One of the defining features of living systems is their ability to process, exchange and store large amounts of information at multiple levels of organization, ranging from the biochemical to the ecological. At the same time, living entities are non-equilibrium—possibly at criticality—physical systems that continuously exchange matter and energy with structured environments, all while obeying the laws of thermodynamics. These properties not only lead to the emergence of biological information, but also impose constraints and trade-offs on the costs of such information processing.
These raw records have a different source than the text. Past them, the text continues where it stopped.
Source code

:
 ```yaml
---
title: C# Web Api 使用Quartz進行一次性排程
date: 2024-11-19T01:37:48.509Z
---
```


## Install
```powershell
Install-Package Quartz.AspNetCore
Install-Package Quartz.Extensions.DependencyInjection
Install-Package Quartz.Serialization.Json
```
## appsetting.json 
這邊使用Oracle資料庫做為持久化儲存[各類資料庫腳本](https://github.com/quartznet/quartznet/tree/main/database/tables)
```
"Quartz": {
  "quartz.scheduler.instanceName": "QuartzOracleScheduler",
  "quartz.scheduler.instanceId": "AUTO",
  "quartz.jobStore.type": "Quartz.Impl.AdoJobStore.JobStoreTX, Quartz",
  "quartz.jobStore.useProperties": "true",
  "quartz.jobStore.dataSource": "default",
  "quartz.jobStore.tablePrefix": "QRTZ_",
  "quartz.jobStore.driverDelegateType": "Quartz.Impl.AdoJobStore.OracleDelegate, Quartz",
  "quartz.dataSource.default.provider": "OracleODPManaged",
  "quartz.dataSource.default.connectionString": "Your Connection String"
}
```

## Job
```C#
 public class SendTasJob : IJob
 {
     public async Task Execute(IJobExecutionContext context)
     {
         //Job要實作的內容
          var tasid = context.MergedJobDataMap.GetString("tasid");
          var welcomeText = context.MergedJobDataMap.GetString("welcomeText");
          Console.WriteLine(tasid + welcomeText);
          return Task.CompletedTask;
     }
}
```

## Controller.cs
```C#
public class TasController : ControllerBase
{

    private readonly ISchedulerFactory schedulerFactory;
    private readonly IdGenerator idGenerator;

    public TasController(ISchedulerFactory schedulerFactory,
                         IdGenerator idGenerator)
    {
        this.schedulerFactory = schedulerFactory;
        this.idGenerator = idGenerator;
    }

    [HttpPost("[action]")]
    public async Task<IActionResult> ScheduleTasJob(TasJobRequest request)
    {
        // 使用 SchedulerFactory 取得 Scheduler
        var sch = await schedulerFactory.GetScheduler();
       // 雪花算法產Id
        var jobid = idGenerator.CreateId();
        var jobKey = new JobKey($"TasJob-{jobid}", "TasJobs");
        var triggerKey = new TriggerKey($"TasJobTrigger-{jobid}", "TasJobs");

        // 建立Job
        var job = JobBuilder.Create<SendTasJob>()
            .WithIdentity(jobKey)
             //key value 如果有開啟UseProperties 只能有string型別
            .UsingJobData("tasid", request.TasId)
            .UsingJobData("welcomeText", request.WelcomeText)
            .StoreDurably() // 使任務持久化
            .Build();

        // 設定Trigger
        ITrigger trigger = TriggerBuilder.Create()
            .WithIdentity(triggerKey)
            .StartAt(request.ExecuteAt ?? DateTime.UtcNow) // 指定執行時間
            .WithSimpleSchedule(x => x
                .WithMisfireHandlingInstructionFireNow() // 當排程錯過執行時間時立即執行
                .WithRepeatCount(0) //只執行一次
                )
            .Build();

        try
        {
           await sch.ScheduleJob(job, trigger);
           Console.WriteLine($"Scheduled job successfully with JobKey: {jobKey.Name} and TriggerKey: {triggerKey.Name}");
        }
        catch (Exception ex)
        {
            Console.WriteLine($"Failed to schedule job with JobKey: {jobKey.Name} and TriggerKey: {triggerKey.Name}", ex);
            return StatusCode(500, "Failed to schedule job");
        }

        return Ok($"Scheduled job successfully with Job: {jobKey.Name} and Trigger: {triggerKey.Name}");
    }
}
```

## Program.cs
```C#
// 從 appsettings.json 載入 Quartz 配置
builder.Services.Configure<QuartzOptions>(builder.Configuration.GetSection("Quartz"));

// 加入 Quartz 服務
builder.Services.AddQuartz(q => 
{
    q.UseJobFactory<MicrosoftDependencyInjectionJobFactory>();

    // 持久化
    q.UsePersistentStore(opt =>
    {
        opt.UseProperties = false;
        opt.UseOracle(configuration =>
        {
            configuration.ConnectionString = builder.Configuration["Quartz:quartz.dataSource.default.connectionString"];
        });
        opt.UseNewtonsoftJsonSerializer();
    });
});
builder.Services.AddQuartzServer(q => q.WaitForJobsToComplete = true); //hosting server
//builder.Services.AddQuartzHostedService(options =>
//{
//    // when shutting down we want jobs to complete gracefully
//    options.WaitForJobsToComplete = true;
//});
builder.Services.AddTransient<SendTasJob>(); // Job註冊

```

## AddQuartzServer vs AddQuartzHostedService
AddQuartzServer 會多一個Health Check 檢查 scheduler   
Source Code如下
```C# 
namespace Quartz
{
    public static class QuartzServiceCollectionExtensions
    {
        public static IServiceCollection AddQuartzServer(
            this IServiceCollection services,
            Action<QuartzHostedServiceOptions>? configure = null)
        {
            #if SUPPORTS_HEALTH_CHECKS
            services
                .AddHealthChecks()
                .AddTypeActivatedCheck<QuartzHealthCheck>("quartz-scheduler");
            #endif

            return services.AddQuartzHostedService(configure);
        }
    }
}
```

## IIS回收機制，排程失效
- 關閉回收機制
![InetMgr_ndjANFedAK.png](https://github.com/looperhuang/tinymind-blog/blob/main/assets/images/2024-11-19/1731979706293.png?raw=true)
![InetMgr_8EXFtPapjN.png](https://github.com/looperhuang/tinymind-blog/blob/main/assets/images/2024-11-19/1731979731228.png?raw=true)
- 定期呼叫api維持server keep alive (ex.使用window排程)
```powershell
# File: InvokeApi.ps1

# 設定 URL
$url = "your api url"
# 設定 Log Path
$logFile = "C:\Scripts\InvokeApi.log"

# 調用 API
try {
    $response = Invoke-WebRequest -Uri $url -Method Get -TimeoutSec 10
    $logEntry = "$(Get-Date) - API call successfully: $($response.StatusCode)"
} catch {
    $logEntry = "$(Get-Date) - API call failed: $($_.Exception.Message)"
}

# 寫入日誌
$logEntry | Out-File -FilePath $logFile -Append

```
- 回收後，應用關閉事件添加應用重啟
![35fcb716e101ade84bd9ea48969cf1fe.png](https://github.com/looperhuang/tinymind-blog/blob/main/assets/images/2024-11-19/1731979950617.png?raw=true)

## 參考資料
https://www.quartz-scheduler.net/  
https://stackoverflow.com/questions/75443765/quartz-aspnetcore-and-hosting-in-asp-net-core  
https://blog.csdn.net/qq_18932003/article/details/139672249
Some of these costs arise due to the particular properties of the material substrate of living matter in which information processing takes place, while others are universal and apply to all physical systems that process information.
In the past decade, the relationship between thermodynamics and information has received renewed scientific attention, attracting an increasing number of researchers and achieving significant progress. Despite this, the field is full of open problems and challenges at all levels, especially when dealing with biological systems. In spite of these difficulties, continued progress has the potential to fundamentally shape our future understanding of biology.
In this Special Issue we encourage researchers from theoretical biology, statistical physics, neuroscience, information theory, and complex systems to present their research on the connection between thermodynamics and information, with special emphasis on their implications for biological phenomena. We welcome contributions that focus on a particular biological system, as well as contributions that propose general theoretical approaches. We also welcome contributions that use mathematical techniques from statistical physics (variational methods, fluctuation theorems, uncertainty relations, etc.) to investigate biological questions.